Last week was an eventful week for high profile baby news. At the beginning of the week the Duke and Duchess of Cambridge announced that they are expecting another child. This was followed by the news later in the week that Kim Kardashian and Kanye West are also expecting a baby, due early next year. For both couples, the new addition will be their third child, however, the one big difference is that unlike the Duchess, Kim is not carrying her child. Kim and Kanye have reportedly paid $113,850 for a surrogate to carry their baby girl.
The couple’s decision to use a surrogate as a result of Kim’s health concerns has been well documented and Kim had originally approached one of her sisters to carry the baby for her. However, it is now understood that the couple will be paying a surrogate who has been sourced through an agency.

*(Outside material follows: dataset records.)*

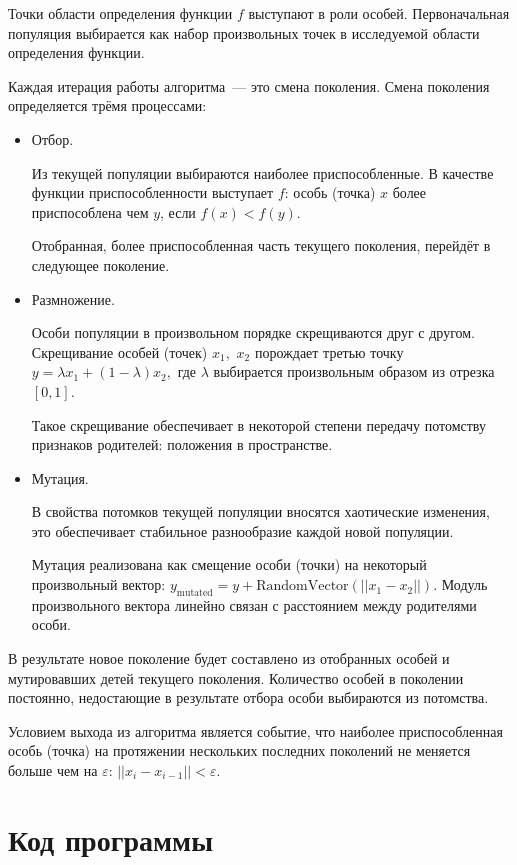 \documentclass[10pt,a4paper,titlepage]{article}
\begin{document}
Точки области определения функции $f$ выступают в роли особей. 
Первоначальная популяция выбирается как набор произвольных точек в исследуемой области определения функции.

Каждая итерация работы алгоритма~--- это смена поколения. 
Смена поколения определяется трёмя процессами:
\begin{itemize}
  \item Отбор. 
  
    Из текущей популяции выбираются наиболее приспособленные.
    В качестве функции приспособленности выступает $f$: особь (точка) $x$ более приспособлена чем $y$, 
    если $f(x) < f(y)$.
  
    Отобранная, более приспособленная часть текущего поколения, перейдёт в следующее поколение.
  \item Размножение. 
  
    Особи популяции в произвольном порядке скрещиваются друг с другом.
    Скрещивание особей (точек) $x_1,$ $x_2$ порождает третью точку $y = \lambda x_1 + (1 - \lambda) x_2,$
    где $\lambda$ выбирается произвольным образом из отрезка $[0, 1]$.
    
    Такое скрещивание обеспечивает в некоторой степени передачу потомству признаков родителей: 
    положения в пространстве.
    
  \item Мутация.
  
    В свойства потомков текущей популяции вносятся хаотические изменения, 
    это обеспечивает стабильное разнообразие каждой новой популяции.
    
    Мутация реализована как смещение особи (точки) на некоторый произвольный вектор:
    $y_{\textrm{mutated}} = y + \textrm{RandomVector}(||x_1 - x_2||).$ 
    Модуль произвольного вектора линейно связан с расстоянием между родителями особи.
\end{itemize}

В результате новое поколение будет составлено из отобранных особей и мутировавших детей текущего поколения. 
Количество особей в поколении постоянно, недостающие в результате отбора особи выбираются из потомства.

Условием выхода из алгоритма является событие, что наиболее приспособленная особь (точка) на протяжении нескольких последних
поколений не меняется больше чем на $\varepsilon$: $||x_i - x_{i-1}|| < \varepsilon$.

\section{Код программы}
\end{document}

So what are the legal implications for Kim and Kanye?
Surrogacy is the process by which a child is carried through pregnancy by another woman. The other woman will have entered into an arrangement with the commissioning parent/s before she started carrying the child. The intention is that, at birth, the child and parental responsibility for the child will be transferred to the commissioning parent/s and that they will become the legal parent/s for the child.

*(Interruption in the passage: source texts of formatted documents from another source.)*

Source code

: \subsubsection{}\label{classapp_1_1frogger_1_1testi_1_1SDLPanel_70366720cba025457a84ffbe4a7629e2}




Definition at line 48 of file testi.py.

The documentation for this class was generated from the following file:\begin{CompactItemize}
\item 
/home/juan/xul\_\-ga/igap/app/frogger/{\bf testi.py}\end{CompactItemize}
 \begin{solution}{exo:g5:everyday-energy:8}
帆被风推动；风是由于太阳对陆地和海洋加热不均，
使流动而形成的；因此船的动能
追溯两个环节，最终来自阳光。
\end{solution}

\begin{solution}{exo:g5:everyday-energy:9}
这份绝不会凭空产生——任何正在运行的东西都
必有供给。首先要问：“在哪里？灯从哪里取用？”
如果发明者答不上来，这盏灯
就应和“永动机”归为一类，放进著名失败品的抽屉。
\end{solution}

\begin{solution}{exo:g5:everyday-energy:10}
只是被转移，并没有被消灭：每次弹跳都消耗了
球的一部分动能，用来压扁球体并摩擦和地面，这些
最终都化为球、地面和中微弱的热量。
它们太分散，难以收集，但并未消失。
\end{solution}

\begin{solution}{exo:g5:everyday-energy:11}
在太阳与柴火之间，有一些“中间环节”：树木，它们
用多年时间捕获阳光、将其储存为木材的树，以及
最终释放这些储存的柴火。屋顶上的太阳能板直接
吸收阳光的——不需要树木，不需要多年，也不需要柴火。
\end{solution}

If Kim and Kanye’s surrogacy arrangement was taking place under the law of England and Wales, the surrogate mother would be treated as the child’s legal mother until the situation is changed through an order of the court. It is not possible for a surrogate to simply give up parental responsibility. The commissioning parent/s are required to take active steps to legally transfer parents responsibility on to them.

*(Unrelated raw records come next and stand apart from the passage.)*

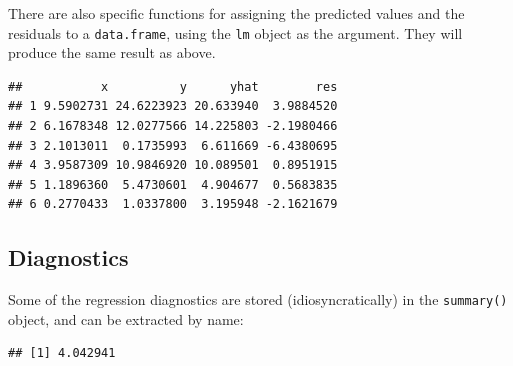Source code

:\documentclass[]{book}
\newenvironment{Shaded}{\begin{snugshade}}{\end{snugshade}}
\newcommand{\KeywordTok}[1]{\textcolor[rgb]{0.13,0.29,0.53}{\textbf{#1}}}
\newcommand{\CommentTok}[1]{\textcolor[rgb]{0.56,0.35,0.01}{\textit{#1}}}
\newcommand{\OperatorTok}[1]{\textcolor[rgb]{0.81,0.36,0.00}{\textbf{#1}}}
\newcommand{\NormalTok}[1]{#1}
\theoremstyle{definition}
\theoremstyle{definition}
\theoremstyle{definition}
\theoremstyle{remark}
\begin{document}
There are also specific functions for assigning the predicted values and
the residuals to a \texttt{data.frame}, using the \texttt{lm} object as
the argument. They will produce the same result as above.

\begin{Shaded}
\end{Shaded}

\begin{verbatim}
##           x          y      yhat        res
## 1 9.5902731 24.6223923 20.633940  3.9884520
## 2 6.1678348 12.0277566 14.225803 -2.1980466
## 3 2.1013011  0.1735993  6.611669 -6.4380695
## 4 3.9587309 10.9846920 10.089501  0.8951915
## 5 1.1896360  5.4730601  4.904677  0.5683835
## 6 0.2770433  1.0337800  3.195948 -2.1621679
\end{verbatim}

\subsection{Diagnostics}\label{diagnostics}

Some of the regression diagnostics are stored (idiosyncratically) in the
\texttt{summary()} object, and can be extracted by name:

\begin{Shaded}
\end{Shaded}

\begin{verbatim}
## [1] 4.042941
\end{verbatim}

\begin{Shaded}
\end{Shaded}
\end{document}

The requisite order that the commissioning parents would have to make would either be the making of an adoption order or a parental order under section 54 of the Human Fertilisation and Embryology Act 2008.
The financial arrangement
Kim and Kanye are reportedly paying their surrogate $113,850 to carry their child. While it is legal to make this type of commercial arrangement in some US states, if the same arrangement was made in England and Wales, it would be illegal. This is because the law prohibits commercial arrangements for surrogacy in the UK. A court must be satisfied that no money or other benefit has been exchanged for any part of the surrogacy arrangement. The only money that can be exchanged is for expenses reasonably incurred.
These restrictions in England and Wales have resulted in a low number of women willing to act as a surrogate in this jurisdiction and in many couples looking abroad to find surrogates in countries that have less restrictive regulatory regimes. While this may sound simple enough, this carries a number of legal pitfalls, the key one being that any order made abroad is not enforceable or recognised in the England and Wales. Commissioning parents must still apply for parental orders in the UK courts despite any order or arrangements reached abroad.
Given the complex nature of surrogacy law, we would strongly urge anyone considering a surrogacy arrangement to seek legal advice as early as possible.